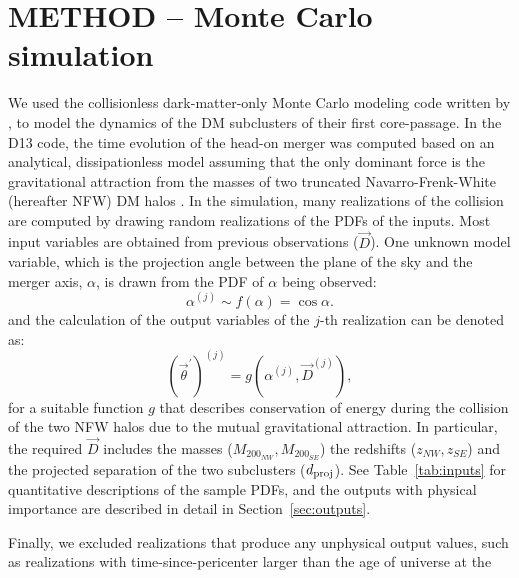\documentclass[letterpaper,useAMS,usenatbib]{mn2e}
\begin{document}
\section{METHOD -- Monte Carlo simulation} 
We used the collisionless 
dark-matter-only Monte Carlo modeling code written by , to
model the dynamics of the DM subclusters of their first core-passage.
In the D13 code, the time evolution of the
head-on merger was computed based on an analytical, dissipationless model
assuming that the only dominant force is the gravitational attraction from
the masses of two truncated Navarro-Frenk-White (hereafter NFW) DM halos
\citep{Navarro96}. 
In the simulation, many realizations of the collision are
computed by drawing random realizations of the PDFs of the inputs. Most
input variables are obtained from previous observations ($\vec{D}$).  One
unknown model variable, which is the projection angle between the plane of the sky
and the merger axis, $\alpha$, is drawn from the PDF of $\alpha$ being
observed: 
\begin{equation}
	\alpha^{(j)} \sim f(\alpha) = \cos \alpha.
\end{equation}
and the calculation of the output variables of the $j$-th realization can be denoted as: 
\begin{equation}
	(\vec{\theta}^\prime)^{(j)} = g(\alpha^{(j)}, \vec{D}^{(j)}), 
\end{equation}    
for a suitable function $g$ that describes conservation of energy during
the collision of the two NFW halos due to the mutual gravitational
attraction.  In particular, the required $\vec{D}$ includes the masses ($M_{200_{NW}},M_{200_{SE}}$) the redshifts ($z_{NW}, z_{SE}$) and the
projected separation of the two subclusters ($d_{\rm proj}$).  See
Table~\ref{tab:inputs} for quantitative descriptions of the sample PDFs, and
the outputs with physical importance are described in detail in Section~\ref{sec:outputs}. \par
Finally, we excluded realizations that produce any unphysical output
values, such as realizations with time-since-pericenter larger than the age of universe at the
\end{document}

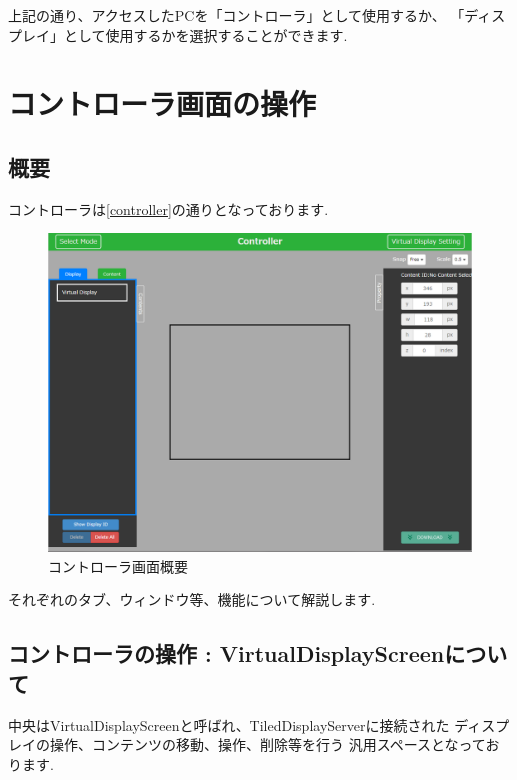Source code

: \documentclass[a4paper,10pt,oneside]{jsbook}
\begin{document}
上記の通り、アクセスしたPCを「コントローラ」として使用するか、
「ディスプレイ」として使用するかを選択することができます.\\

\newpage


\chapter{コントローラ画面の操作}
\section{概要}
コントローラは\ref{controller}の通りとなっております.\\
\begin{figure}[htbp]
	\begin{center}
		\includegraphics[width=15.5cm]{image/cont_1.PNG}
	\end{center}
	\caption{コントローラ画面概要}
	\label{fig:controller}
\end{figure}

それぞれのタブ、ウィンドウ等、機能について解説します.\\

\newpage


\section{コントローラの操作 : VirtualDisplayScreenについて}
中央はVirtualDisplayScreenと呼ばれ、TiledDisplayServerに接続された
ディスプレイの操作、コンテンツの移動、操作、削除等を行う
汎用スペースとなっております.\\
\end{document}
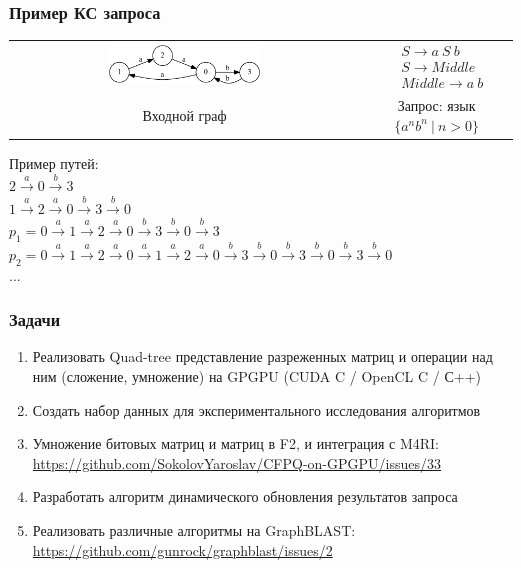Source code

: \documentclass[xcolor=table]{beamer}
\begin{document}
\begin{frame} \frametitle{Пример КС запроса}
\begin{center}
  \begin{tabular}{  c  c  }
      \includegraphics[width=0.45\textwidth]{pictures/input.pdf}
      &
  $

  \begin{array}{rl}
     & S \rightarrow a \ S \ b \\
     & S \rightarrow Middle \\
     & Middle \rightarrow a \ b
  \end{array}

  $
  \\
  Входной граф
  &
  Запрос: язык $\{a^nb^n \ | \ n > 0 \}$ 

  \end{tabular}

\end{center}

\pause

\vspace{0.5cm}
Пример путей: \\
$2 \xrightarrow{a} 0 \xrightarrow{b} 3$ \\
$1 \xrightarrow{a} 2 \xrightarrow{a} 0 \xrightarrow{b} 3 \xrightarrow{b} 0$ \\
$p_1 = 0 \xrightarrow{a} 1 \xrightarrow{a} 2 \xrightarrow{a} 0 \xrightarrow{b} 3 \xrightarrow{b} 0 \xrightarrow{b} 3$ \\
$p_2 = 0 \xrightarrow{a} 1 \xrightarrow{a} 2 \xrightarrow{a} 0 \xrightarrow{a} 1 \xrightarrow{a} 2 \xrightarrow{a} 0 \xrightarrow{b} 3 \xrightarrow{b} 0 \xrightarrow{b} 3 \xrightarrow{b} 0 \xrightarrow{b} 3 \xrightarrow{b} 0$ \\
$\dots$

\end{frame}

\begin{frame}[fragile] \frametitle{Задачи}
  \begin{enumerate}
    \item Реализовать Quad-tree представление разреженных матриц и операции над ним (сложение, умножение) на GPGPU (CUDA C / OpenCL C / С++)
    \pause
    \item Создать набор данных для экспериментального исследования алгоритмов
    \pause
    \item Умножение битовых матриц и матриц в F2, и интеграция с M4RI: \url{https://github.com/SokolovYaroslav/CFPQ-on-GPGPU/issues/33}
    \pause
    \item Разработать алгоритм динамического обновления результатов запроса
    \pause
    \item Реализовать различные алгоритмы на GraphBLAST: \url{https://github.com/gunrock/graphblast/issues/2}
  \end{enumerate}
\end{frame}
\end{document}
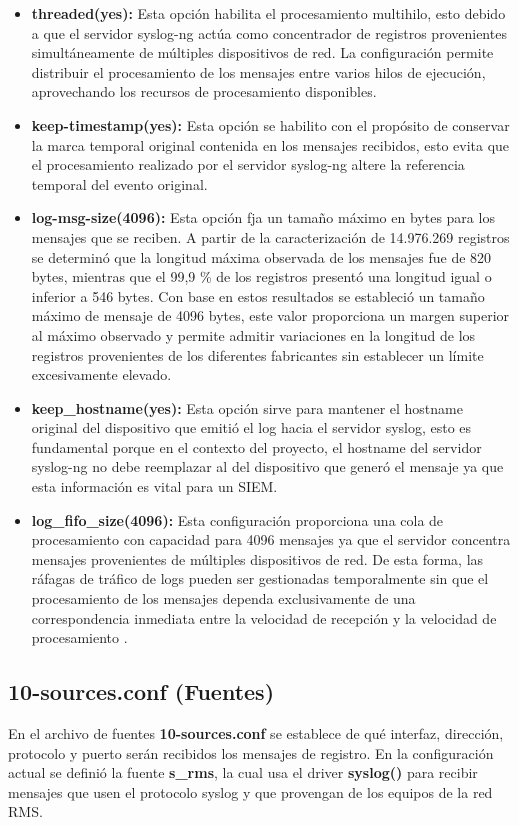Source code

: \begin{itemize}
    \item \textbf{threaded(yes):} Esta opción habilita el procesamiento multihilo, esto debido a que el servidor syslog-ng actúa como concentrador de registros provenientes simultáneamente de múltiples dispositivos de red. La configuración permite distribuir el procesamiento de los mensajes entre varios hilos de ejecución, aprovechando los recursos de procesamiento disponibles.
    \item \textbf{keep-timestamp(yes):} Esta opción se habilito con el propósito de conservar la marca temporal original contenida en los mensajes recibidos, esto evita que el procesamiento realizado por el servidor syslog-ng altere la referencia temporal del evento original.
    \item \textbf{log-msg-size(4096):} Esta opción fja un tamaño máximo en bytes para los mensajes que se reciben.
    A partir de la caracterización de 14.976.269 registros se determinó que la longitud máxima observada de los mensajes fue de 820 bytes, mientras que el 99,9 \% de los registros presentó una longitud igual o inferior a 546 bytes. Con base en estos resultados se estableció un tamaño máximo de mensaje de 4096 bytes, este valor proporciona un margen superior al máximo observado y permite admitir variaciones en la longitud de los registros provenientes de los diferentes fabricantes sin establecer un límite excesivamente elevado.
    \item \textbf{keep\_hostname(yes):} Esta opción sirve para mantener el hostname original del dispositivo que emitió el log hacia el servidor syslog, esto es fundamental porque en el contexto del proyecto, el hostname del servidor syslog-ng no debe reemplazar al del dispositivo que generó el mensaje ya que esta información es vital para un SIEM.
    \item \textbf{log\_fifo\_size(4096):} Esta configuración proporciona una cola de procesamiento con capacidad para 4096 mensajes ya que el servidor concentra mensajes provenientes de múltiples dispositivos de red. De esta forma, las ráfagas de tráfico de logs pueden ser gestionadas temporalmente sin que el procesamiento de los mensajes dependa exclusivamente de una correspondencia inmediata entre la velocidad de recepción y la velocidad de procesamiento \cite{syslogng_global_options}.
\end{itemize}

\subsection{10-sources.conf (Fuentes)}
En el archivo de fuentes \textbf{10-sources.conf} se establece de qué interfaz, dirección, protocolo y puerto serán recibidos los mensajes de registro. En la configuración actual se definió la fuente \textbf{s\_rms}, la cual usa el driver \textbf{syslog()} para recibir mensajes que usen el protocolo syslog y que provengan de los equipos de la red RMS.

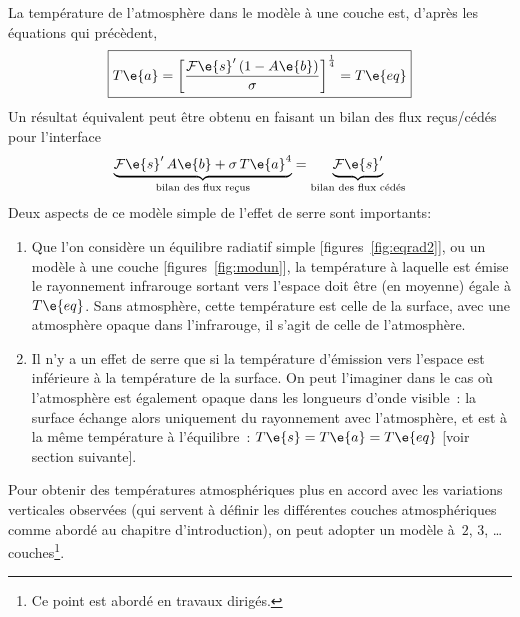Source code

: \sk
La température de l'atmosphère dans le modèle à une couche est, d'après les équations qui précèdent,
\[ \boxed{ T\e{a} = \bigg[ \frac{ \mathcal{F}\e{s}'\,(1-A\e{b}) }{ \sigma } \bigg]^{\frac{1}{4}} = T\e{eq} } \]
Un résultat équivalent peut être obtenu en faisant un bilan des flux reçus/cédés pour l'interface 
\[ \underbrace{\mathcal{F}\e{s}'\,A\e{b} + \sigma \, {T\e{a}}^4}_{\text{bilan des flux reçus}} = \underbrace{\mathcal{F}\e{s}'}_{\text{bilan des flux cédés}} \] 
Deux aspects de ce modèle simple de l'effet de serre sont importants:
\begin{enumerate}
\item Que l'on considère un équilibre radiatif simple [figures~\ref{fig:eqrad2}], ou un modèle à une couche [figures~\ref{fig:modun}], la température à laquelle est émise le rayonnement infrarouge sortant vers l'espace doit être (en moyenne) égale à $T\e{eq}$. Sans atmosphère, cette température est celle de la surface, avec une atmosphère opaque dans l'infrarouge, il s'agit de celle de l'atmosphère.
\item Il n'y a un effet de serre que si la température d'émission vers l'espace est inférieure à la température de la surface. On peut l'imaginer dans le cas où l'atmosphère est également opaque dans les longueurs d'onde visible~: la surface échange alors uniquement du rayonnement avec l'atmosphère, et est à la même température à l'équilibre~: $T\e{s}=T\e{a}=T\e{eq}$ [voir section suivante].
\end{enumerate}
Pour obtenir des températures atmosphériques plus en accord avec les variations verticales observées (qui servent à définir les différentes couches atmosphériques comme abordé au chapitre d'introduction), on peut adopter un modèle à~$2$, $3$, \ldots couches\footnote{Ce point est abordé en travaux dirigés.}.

• Problem statement
Copy the lines exactly as they appear from the opening of the entries above through the line with "上記の通り、アクセスしたPCを「コントローラ」として使用するか、", excluding all pictures.

• Answer space
\documentclass[letterpaper,useAMS,usenatbib]{mn2e}
\begin{document}
\section{METHOD -- Monte Carlo simulation} 
We used the collisionless 
dark-matter-only Monte Carlo modeling code written by , to
model the dynamics of the DM subclusters of their first core-passage.
In the D13 code, the time evolution of the
head-on merger was computed based on an analytical, dissipationless model
assuming that the only dominant force is the gravitational attraction from
the masses of two truncated Navarro-Frenk-White (hereafter NFW) DM halos
\citep{Navarro96}. 
In the simulation, many realizations of the collision are
computed by drawing random realizations of the PDFs of the inputs. Most
input variables are obtained from previous observations ($\vec{D}$).  One
unknown model variable, which is the projection angle between the plane of the sky
and the merger axis, $\alpha$, is drawn from the PDF of $\alpha$ being
observed: 
\begin{equation}
	\alpha^{(j)} \sim f(\alpha) = \cos \alpha.
\end{equation}
and the calculation of the output variables of the $j$-th realization can be denoted as: 
\begin{equation}
	(\vec{\theta}^\prime)^{(j)} = g(\alpha^{(j)}, \vec{D}^{(j)}), 
\end{equation}    
for a suitable function $g$ that describes conservation of energy during
the collision of the two NFW halos due to the mutual gravitational
attraction.  In particular, the required $\vec{D}$ includes the masses ($M_{200_{NW}},M_{200_{SE}}$) the redshifts ($z_{NW}, z_{SE}$) and the
projected separation of the two subclusters ($d_{\rm proj}$).  See
Table~\ref{tab:inputs} for quantitative descriptions of the sample PDFs, and
the outputs with physical importance are described in detail in Section~\ref{sec:outputs}. \par
Finally, we excluded realizations that produce any unphysical output
values, such as realizations with time-since-pericenter larger than the age of universe at the
\end{document}

Source code

: \documentclass[a4paper,10pt,oneside]{jsbook}
\begin{document}
上記の通り、アクセスしたPCを「コントローラ」として使用するか、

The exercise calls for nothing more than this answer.